American Association for the Advancement of Science (AAAS) - Tập 274 Số 5284 - Trang 94-96 - 1996
John D. Altman1, Paul Moss2, Philip Goulder2, Dan H. Barouch2, Michael G. McHeyzer‐Williams1, John I. Bell2, Andrew J. McMichael2, Mark M. Davis3
1J. D. Altman and M. G. McHeyzer-Williams, Department of Microbiology and Immunology, Stanford University School of Medicine, Stanford, CA 94305-5428, USA.
2P. A. H. Moss, P. J. R. Goulder, D. H. Barouch, J. I. Bell, A. J. McMichael, Institute for Molecular Medicine, John Radcliffe Hospital, Headington, Oxford OX3 9DU, UK.

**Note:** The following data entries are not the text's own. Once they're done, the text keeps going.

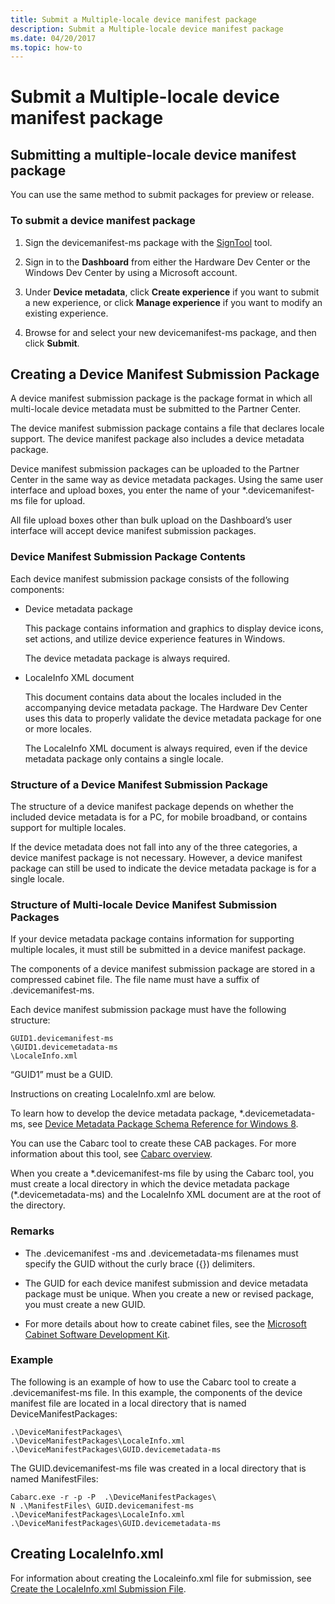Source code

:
 ```yaml
---
title: Submit a Multiple-locale device manifest package
description: Submit a Multiple-locale device manifest package
ms.date: 04/20/2017
ms.topic: how-to
---
```


# Submit a Multiple-locale device manifest package

## Submitting a multiple-locale device manifest package

You can use the same method to submit packages for preview or release.

### To submit a device manifest package

1. Sign the devicemanifest-ms package with the [SignTool](/windows/win32/seccrypto/signtool) tool.

2. Sign in to the **Dashboard** from either the Hardware Dev Center or the Windows Dev Center by using a Microsoft account.

3. Under **Device metadata**, click **Create experience** if you want to submit a new experience, or click **Manage experience** if you want to modify an existing experience.

4. Browse for and select your new devicemanifest-ms package, and then click **Submit**.

## Creating a Device Manifest Submission Package

A device manifest submission package is the package format in which all multi-locale device metadata must be submitted to the Partner Center.

The device manifest submission package contains a file that declares locale support. The device manifest package also includes a device metadata package.

Device manifest submission packages can be uploaded to the Partner Center in the same way as device metadata packages. Using the same user interface and upload boxes, you enter the name of your \*.devicemanifest-ms file for upload.

All file upload boxes other than bulk upload on the Dashboard’s user interface will accept device manifest submission packages.

### Device Manifest Submission Package Contents

Each device manifest submission package consists of the following components:

* Device metadata package

    This package contains information and graphics to display device icons, set actions, and utilize device experience features in Windows.

    The device metadata package is always required.

* LocaleInfo XML document

    This document contains data about the locales included in the accompanying device metadata package. The Hardware Dev Center uses this data to properly validate the device metadata package for one or more locales.

    The LocaleInfo XML document is always required, even if the device metadata package only contains a single locale.

### Structure of a Device Manifest Submission Package

The structure of a device manifest package depends on whether the included device metadata is for a PC, for mobile broadband, or contains support for multiple locales.

If the device metadata does not fall into any of the three categories, a device manifest package is not necessary. However, a device manifest package can still be used to indicate the device metadata package is for a single locale.

### Structure of Multi-locale Device Manifest Submission Packages

If your device metadata package contains information for supporting multiple locales, it must still be submitted in a device manifest package.

The components of a device manifest submission package are stored in a compressed cabinet file. The file name must have a suffix of .devicemanifest-ms.

Each device manifest submission package must have the following structure:

``` syntax
GUID1.devicemanifest-ms
\GUID1.devicemetadata-ms
\LocaleInfo.xml
```

“GUID1” must be a GUID.

Instructions on creating LocaleInfo.xml are below.

To learn how to develop the device metadata package, \*.devicemetadata-ms, see [Device Metadata Package Schema Reference for Windows 8](/previous-versions/windows/hardware/metadata/dn465877(v=vs.85)).

You can use the Cabarc tool to create these CAB packages. For more information about this tool, see [Cabarc overview](/previous-versions/windows/it-pro/windows-server-2003/cc781787(v=ws.10)).

When you create a \*.devicemanifest-ms file by using the Cabarc tool, you must create a local directory in which the device metadata package (\*.devicemetadata-ms) and the LocaleInfo XML document are at the root of the directory.

### Remarks

* The .devicemanifest -ms and .devicemetadata-ms filenames must specify the GUID without the curly brace ({}) delimiters.

* The GUID for each device manifest submission and device metadata package must be unique. When you create a new or revised package, you must create a new GUID.

* For more details about how to create cabinet files, see the [Microsoft Cabinet Software Development Kit](/previous-versions/ms974336(v=msdn.10)).

### Example

The following is an example of how to use the Cabarc tool to create a .devicemanifest-ms file. In this example, the components of the device manifest file are located in a local directory that is named DeviceManifestPackages:

``` syntax
.\DeviceManifestPackages\
.\DeviceManifestPackages\LocaleInfo.xml
.\DeviceManifestPackages\GUID.devicemetadata-ms
```

The GUID.devicemanifest-ms file was created in a local directory that is named ManifestFiles:

``` syntax
Cabarc.exe -r -p -P  .\DeviceManifestPackages\
N .\ManifestFiles\ GUID.devicemanifest-ms
.\DeviceManifestPackages\LocaleInfo.xml
.\DeviceManifestPackages\GUID.devicemetadata-ms
```

## Creating LocaleInfo.xml

For information about creating the Localeinfo.xml file for submission, see [Create the LocaleInfo.xml Submission File](create-the-localeinfoxml-submission-file.md).
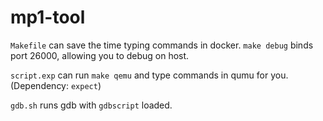 # mp1-tool

```Makefile``` can save the time typing commands in docker. ```make debug``` binds port 26000, allowing you to debug on host. 

```script.exp``` can run ```make qemu``` and type commands in qumu for you. (Dependency: ```expect```)

```gdb.sh``` runs gdb with ```gdbscript``` loaded.
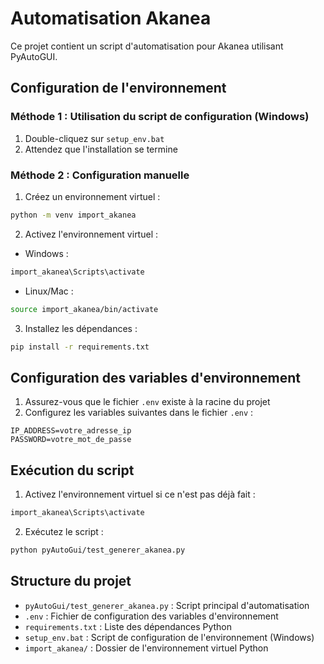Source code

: # Automatisation Akanea

Ce projet contient un script d'automatisation pour Akanea utilisant PyAutoGUI.

## Configuration de l'environnement

### Méthode 1 : Utilisation du script de configuration (Windows)
1. Double-cliquez sur `setup_env.bat`
2. Attendez que l'installation se termine

### Méthode 2 : Configuration manuelle
1. Créez un environnement virtuel :
```bash
python -m venv import_akanea
```

2. Activez l'environnement virtuel :
- Windows :
```bash
import_akanea\Scripts\activate
```
- Linux/Mac :
```bash
source import_akanea/bin/activate
```

3. Installez les dépendances :
```bash
pip install -r requirements.txt
```

## Configuration des variables d'environnement
1. Assurez-vous que le fichier `.env` existe à la racine du projet
2. Configurez les variables suivantes dans le fichier `.env` :
```
IP_ADDRESS=votre_adresse_ip
PASSWORD=votre_mot_de_passe
```

## Exécution du script
1. Activez l'environnement virtuel si ce n'est pas déjà fait :
```bash
import_akanea\Scripts\activate
```

2. Exécutez le script :
```bash
python pyAutoGui/test_generer_akanea.py
```

## Structure du projet
- `pyAutoGui/test_generer_akanea.py` : Script principal d'automatisation
- `.env` : Fichier de configuration des variables d'environnement
- `requirements.txt` : Liste des dépendances Python
- `setup_env.bat` : Script de configuration de l'environnement (Windows)
- `import_akanea/` : Dossier de l'environnement virtuel Python 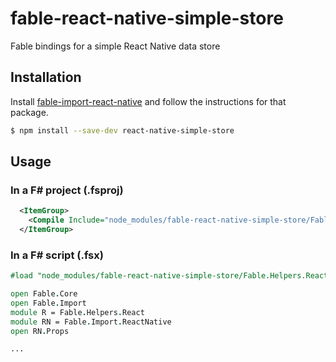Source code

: # fable-react-native-simple-store

Fable bindings for a simple React Native data store

## Installation

Install [fable-import-react-native](https://www.npmjs.com/package/fable-import-react-native) and follow the instructions for that package.

```sh
$ npm install --save-dev react-native-simple-store
```

## Usage

### In a F# project (.fsproj)

```xml
  <ItemGroup>
    <Compile Include="node_modules/fable-react-native-simple-store/Fable.Helpers.ReactNative.SimpleStore.fs" />        
  </ItemGroup>
```

### In a F# script (.fsx)

```fsharp
#load "node_modules/fable-react-native-simple-store/Fable.Helpers.ReactNative.SimpleStore.fs"

open Fable.Core
open Fable.Import
module R = Fable.Helpers.React
module RN = Fable.Import.ReactNative
open RN.Props

...

  

```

3M. M. Davis, The Howard Hughes Medical Institute, Department of Microbiology and Immunology, Beckman Center, Room B221, Stanford University, Stanford, CA 94305-5428, USA.

Tóm tắt

Identification and characterization of antigen-specific T lymphocytes during the course of an immune response is tedious and indirect. To address this problem, the peptide-major histocompatability complex (MHC) ligand for a given population of T cells was multimerized to make soluble peptide-MHC tetramers. Tetramers of human lymphocyte antigen A2 that were complexed with two different human immunodeficiency virus (HIV)-derived peptides or with a peptide derived from influenza A matrix protein bound to peptide-specific cytotoxic T cells in vitro and to T cells from the blood of HIV-infected individuals. In general, tetramer binding correlated well with cytotoxicity assays. This approach should be useful in the analysis of T cells specific for infectious agents, tumors, and autoantigens.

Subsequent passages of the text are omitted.